[[ Data to examine, beginning ]]

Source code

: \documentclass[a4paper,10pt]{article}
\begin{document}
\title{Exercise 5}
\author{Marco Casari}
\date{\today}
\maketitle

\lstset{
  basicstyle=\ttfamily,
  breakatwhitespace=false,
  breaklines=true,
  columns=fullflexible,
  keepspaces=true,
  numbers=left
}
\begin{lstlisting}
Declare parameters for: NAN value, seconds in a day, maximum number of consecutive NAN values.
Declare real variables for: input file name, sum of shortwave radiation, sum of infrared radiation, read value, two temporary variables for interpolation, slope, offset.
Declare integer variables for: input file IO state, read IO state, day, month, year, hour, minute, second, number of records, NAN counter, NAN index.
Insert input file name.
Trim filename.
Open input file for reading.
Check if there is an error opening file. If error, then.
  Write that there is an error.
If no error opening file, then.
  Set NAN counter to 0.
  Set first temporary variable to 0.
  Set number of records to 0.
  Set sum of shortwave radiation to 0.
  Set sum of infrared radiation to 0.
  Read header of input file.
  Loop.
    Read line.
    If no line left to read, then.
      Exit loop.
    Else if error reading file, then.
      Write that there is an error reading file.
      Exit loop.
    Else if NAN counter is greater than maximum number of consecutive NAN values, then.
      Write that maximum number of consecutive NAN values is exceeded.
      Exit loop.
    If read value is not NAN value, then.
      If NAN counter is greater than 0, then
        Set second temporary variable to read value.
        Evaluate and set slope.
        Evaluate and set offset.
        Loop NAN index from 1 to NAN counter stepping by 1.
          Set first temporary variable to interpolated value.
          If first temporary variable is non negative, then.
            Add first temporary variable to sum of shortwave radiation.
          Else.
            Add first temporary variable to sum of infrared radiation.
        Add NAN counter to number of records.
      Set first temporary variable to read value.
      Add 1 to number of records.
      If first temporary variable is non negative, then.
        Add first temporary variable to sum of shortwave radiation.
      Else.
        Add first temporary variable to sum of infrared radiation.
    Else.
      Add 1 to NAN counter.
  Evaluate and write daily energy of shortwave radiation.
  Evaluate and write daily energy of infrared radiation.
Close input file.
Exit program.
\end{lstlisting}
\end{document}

[[ Data to examine, end ]]

Task
Every line of the listing is to be returned unchanged.

Reply to the exercise
Source code

: \documentclass[a4paper,10pt]{article}
\begin{document}
\title{Exercise 5}
\author{Marco Casari}
\date{\today}
\maketitle

\lstset{
  basicstyle=\ttfamily,
  breakatwhitespace=false,
  breaklines=true,
  columns=fullflexible,
  keepspaces=true,
  numbers=left
}
\begin{lstlisting}
Declare parameters for: NAN value, seconds in a day, maximum number of consecutive NAN values.
Declare real variables for: input file name, sum of shortwave radiation, sum of infrared radiation, read value, two temporary variables for interpolation, slope, offset.
Declare integer variables for: input file IO state, read IO state, day, month, year, hour, minute, second, number of records, NAN counter, NAN index.
Insert input file name.
Trim filename.
Open input file for reading.
Check if there is an error opening file. If error, then.
  Write that there is an error.
If no error opening file, then.
  Set NAN counter to 0.
  Set first temporary variable to 0.
  Set number of records to 0.
  Set sum of shortwave radiation to 0.
  Set sum of infrared radiation to 0.
  Read header of input file.
  Loop.
    Read line.
    If no line left to read, then.
      Exit loop.
    Else if error reading file, then.
      Write that there is an error reading file.
      Exit loop.
    Else if NAN counter is greater than maximum number of consecutive NAN values, then.
      Write that maximum number of consecutive NAN values is exceeded.
      Exit loop.
    If read value is not NAN value, then.
      If NAN counter is greater than 0, then
        Set second temporary variable to read value.
        Evaluate and set slope.
        Evaluate and set offset.
        Loop NAN index from 1 to NAN counter stepping by 1.
          Set first temporary variable to interpolated value.
          If first temporary variable is non negative, then.
            Add first temporary variable to sum of shortwave radiation.
          Else.
            Add first temporary variable to sum of infrared radiation.
        Add NAN counter to number of records.
      Set first temporary variable to read value.
      Add 1 to number of records.
      If first temporary variable is non negative, then.
        Add first temporary variable to sum of shortwave radiation.
      Else.
        Add first temporary variable to sum of infrared radiation.
    Else.
      Add 1 to NAN counter.
  Evaluate and write daily energy of shortwave radiation.
  Evaluate and write daily energy of infrared radiation.
Close input file.
Exit program.
\end{lstlisting}
\end{document}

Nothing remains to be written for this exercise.